--- Data extracts ---

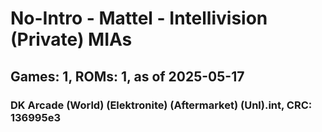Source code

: # No-Intro - Mattel - Intellivision (Private) MIAs
## Games: 1, ROMs: 1, as of 2025-05-17

### DK Arcade (World) (Elektronite) (Aftermarket) (Unl).int, CRC: 136995e3
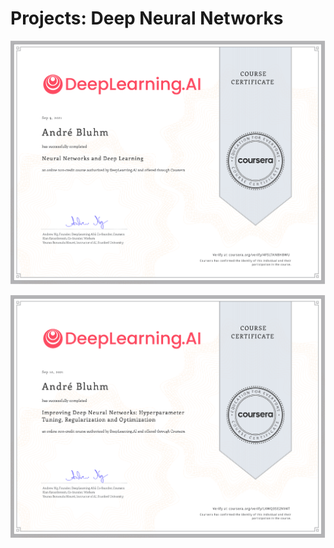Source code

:# Projects: Deep Neural Networks

![Alt Image text](https://github.com/AndreBluhm/Project_DeepNeuralNetworks-Tensorflow/blob/master/Coursera_Neural%20Networks.png?raw=true)

![Alt Image text](https://github.com/AndreBluhm/Project_DeepNeuralNetworks-Tensorflow/blob/master/Coursera_Improving%20Deep%20Neural%20Networks.png?raw=true)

---

The task calls for every record to be transcribed exactly, with no images included.

Source code

: # No-Intro - Mattel - Intellivision (Private) MIAs
## Games: 1, ROMs: 1, as of 2025-05-17

### DK Arcade (World) (Elektronite) (Aftermarket) (Unl).int, CRC: 136995e3
Source code

:# Projects: Deep Neural Networks

![Alt Image text](https://github.com/AndreBluhm/Project_DeepNeuralNetworks-Tensorflow/blob/master/Coursera_Neural%20Networks.png?raw=true)

![Alt Image text](https://github.com/AndreBluhm/Project_DeepNeuralNetworks-Tensorflow/blob/master/Coursera_Improving%20Deep%20Neural%20Networks.png?raw=true)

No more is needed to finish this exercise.